Gods created great sea monsters, and all the living creatures swarm in the waters, according to their kind,
And every kind of bird.
And gods saw that it was good.
So he blessed them, and said, "Be fruitful, and multiply,
Fill the waters of the seas;
And let the birds increase on land."
Evening came, and morning came, a fifth day.

There's a lot going on here. First of all, you notice that the poet has tied the themes of days two and three together again, this time by addressing the sky and sea on the same day. Once again, the spaces of the the first three days are being populated, this time by living things instead of lights. This strikes you as another very clever parallel of the word/spirit model introduced in the first few verses. Days one through three focused on structure, paralleling the function of the word. Now days four through six are focusing on content, paralleling the function of spirit.

The theme of multiplying (a kind of self-creation) and the repetition of the phrase "according to their kind" also connects this life to the plant life on day three.

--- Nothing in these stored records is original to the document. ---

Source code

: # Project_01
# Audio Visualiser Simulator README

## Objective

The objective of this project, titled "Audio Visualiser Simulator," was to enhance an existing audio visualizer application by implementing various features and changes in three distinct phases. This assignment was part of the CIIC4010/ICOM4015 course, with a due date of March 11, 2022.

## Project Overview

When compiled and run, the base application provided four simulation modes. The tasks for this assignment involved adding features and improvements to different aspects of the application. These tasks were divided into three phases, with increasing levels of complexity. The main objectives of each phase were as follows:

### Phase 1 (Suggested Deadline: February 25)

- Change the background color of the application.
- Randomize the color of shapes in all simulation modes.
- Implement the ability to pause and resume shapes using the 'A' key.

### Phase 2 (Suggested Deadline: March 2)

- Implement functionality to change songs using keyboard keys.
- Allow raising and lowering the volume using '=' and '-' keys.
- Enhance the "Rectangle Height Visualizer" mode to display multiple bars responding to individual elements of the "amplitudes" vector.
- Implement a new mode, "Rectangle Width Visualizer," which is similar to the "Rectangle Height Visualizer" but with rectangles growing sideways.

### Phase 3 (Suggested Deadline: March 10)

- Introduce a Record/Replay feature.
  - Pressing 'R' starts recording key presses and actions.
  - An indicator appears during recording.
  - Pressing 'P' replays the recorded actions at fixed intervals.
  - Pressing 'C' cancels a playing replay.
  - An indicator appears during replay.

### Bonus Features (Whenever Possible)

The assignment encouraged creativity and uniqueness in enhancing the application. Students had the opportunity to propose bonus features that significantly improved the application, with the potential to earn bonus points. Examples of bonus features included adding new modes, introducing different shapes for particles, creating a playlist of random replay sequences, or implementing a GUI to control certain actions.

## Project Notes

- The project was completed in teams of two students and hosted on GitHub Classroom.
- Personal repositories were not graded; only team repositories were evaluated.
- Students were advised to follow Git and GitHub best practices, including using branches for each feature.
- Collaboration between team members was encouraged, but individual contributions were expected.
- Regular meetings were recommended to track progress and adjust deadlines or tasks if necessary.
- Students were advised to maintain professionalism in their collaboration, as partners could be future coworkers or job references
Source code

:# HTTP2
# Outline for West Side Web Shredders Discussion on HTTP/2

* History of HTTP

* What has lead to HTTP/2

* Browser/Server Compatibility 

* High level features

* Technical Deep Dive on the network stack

You also notice that the poet is affirming Israel's cultural values. Living things are created according to their environment. Birds are designed to fly in the sky, fish are designed to swim in the water. You know that this is a fundamental part of Israel's world-view—built into dietary laws. Bats are unclean because they are not birds, but fly. Lobsters are unclean because they live in the water, but walk. They violate the fundamental plan of creation.

You expect that the next verses will focus on the creation of land animals, and have some additional flourish to parallel the creation of plant life on day three.